Stored data:
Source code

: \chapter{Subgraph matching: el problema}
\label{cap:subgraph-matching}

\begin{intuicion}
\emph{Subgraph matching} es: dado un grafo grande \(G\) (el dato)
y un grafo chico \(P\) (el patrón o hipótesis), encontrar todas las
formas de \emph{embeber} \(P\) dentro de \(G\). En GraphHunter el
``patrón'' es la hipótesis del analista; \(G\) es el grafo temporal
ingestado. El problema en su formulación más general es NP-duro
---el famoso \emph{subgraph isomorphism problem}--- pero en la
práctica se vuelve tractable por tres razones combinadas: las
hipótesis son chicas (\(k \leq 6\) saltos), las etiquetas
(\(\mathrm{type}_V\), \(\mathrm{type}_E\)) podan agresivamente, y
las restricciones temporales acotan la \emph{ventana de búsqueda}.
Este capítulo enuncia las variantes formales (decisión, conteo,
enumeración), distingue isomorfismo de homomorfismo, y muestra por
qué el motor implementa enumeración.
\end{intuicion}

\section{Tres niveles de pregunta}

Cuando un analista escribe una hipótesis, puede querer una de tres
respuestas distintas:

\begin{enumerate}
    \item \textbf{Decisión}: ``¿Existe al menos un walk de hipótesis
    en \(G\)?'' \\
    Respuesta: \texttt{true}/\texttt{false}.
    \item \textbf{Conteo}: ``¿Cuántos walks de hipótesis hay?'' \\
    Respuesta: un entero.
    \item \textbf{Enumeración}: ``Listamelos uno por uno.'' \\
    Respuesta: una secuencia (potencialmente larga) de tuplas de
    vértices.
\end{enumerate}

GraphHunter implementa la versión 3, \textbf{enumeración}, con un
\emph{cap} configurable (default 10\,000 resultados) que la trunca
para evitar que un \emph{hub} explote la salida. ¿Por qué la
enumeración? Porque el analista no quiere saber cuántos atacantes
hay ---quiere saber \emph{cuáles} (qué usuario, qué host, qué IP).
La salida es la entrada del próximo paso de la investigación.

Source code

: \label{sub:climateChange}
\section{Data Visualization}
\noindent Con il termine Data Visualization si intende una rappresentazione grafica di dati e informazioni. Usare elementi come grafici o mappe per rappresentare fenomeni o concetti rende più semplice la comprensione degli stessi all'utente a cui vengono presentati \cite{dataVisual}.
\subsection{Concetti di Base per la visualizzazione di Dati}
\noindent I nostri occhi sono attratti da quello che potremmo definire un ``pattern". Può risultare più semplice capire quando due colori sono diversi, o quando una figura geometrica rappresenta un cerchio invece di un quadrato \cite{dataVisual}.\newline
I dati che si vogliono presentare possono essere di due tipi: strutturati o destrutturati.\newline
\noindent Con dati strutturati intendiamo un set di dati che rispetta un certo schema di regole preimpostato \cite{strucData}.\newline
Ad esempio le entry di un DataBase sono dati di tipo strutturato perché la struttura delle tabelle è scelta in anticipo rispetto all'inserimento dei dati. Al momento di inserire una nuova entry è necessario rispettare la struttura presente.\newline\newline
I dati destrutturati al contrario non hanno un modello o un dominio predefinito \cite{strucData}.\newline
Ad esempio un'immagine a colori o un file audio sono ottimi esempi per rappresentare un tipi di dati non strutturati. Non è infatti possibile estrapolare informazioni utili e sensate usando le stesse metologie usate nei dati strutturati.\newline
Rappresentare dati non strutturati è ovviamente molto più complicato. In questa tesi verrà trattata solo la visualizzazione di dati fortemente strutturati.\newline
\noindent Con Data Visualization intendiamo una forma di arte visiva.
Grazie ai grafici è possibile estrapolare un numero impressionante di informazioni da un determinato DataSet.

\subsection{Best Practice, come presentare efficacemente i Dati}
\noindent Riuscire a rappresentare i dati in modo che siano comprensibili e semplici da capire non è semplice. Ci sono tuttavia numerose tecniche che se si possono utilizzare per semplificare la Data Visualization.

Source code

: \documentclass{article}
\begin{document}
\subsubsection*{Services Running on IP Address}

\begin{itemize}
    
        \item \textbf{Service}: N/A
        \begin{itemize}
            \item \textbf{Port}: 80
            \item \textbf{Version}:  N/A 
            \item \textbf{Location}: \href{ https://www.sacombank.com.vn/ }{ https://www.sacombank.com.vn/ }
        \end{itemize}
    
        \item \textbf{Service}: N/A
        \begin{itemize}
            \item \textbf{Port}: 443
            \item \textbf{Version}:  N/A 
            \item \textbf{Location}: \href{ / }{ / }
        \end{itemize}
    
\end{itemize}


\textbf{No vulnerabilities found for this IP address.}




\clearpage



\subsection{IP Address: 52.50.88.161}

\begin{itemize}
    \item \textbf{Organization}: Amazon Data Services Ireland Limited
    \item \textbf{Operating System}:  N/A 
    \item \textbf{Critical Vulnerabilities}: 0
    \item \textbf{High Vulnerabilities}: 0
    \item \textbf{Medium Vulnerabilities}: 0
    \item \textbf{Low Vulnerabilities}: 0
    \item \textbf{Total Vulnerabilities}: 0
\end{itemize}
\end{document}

Exercise goal: Letter for letter, copy all of the entries above.

Answer section:
Source code

: \chapter{Subgraph matching: el problema}
\label{cap:subgraph-matching}

\begin{intuicion}
\emph{Subgraph matching} es: dado un grafo grande \(G\) (el dato)
y un grafo chico \(P\) (el patrón o hipótesis), encontrar todas las
formas de \emph{embeber} \(P\) dentro de \(G\). En GraphHunter el
``patrón'' es la hipótesis del analista; \(G\) es el grafo temporal
ingestado. El problema en su formulación más general es NP-duro
---el famoso \emph{subgraph isomorphism problem}--- pero en la
práctica se vuelve tractable por tres razones combinadas: las
hipótesis son chicas (\(k \leq 6\) saltos), las etiquetas
(\(\mathrm{type}_V\), \(\mathrm{type}_E\)) podan agresivamente, y
las restricciones temporales acotan la \emph{ventana de búsqueda}.
Este capítulo enuncia las variantes formales (decisión, conteo,
enumeración), distingue isomorfismo de homomorfismo, y muestra por
qué el motor implementa enumeración.
\end{intuicion}

\section{Tres niveles de pregunta}

Cuando un analista escribe una hipótesis, puede querer una de tres
respuestas distintas:

\begin{enumerate}
    \item \textbf{Decisión}: ``¿Existe al menos un walk de hipótesis
    en \(G\)?'' \\
    Respuesta: \texttt{true}/\texttt{false}.
    \item \textbf{Conteo}: ``¿Cuántos walks de hipótesis hay?'' \\
    Respuesta: un entero.
    \item \textbf{Enumeración}: ``Listamelos uno por uno.'' \\
    Respuesta: una secuencia (potencialmente larga) de tuplas de
    vértices.
\end{enumerate}

GraphHunter implementa la versión 3, \textbf{enumeración}, con un
\emph{cap} configurable (default 10\,000 resultados) que la trunca
para evitar que un \emph{hub} explote la salida. ¿Por qué la
enumeración? Porque el analista no quiere saber cuántos atacantes
hay ---quiere saber \emph{cuáles} (qué usuario, qué host, qué IP).
La salida es la entrada del próximo paso de la investigación.

Source code

: \label{sub:climateChange}
\section{Data Visualization}
\noindent Con il termine Data Visualization si intende una rappresentazione grafica di dati e informazioni. Usare elementi come grafici o mappe per rappresentare fenomeni o concetti rende più semplice la comprensione degli stessi all'utente a cui vengono presentati \cite{dataVisual}.
\subsection{Concetti di Base per la visualizzazione di Dati}
\noindent I nostri occhi sono attratti da quello che potremmo definire un ``pattern". Può risultare più semplice capire quando due colori sono diversi, o quando una figura geometrica rappresenta un cerchio invece di un quadrato \cite{dataVisual}.\newline
I dati che si vogliono presentare possono essere di due tipi: strutturati o destrutturati.\newline
\noindent Con dati strutturati intendiamo un set di dati che rispetta un certo schema di regole preimpostato \cite{strucData}.\newline
Ad esempio le entry di un DataBase sono dati di tipo strutturato perché la struttura delle tabelle è scelta in anticipo rispetto all'inserimento dei dati. Al momento di inserire una nuova entry è necessario rispettare la struttura presente.\newline\newline
I dati destrutturati al contrario non hanno un modello o un dominio predefinito \cite{strucData}.\newline
Ad esempio un'immagine a colori o un file audio sono ottimi esempi per rappresentare un tipi di dati non strutturati. Non è infatti possibile estrapolare informazioni utili e sensate usando le stesse metologie usate nei dati strutturati.\newline
Rappresentare dati non strutturati è ovviamente molto più complicato. In questa tesi verrà trattata solo la visualizzazione di dati fortemente strutturati.\newline
\noindent Con Data Visualization intendiamo una forma di arte visiva.
Grazie ai grafici è possibile estrapolare un numero impressionante di informazioni da un determinato DataSet.

\subsection{Best Practice, come presentare efficacemente i Dati}
\noindent Riuscire a rappresentare i dati in modo che siano comprensibili e semplici da capire non è semplice. Ci sono tuttavia numerose tecniche che se si possono utilizzare per semplificare la Data Visualization.

Source code

: \documentclass{article}
\begin{document}
\subsubsection*{Services Running on IP Address}

\begin{itemize}
    
        \item \textbf{Service}: N/A
        \begin{itemize}
            \item \textbf{Port}: 80
            \item \textbf{Version}:  N/A 
            \item \textbf{Location}: \href{ https://www.sacombank.com.vn/ }{ https://www.sacombank.com.vn/ }
        \end{itemize}
    
        \item \textbf{Service}: N/A
        \begin{itemize}
            \item \textbf{Port}: 443
            \item \textbf{Version}:  N/A 
            \item \textbf{Location}: \href{ / }{ / }
        \end{itemize}
    
\end{itemize}


\textbf{No vulnerabilities found for this IP address.}




\clearpage



\subsection{IP Address: 52.50.88.161}

\begin{itemize}
    \item \textbf{Organization}: Amazon Data Services Ireland Limited
    \item \textbf{Operating System}:  N/A 
    \item \textbf{Critical Vulnerabilities}: 0
    \item \textbf{High Vulnerabilities}: 0
    \item \textbf{Medium Vulnerabilities}: 0
    \item \textbf{Low Vulnerabilities}: 0
    \item \textbf{Total Vulnerabilities}: 0
\end{itemize}
\end{document}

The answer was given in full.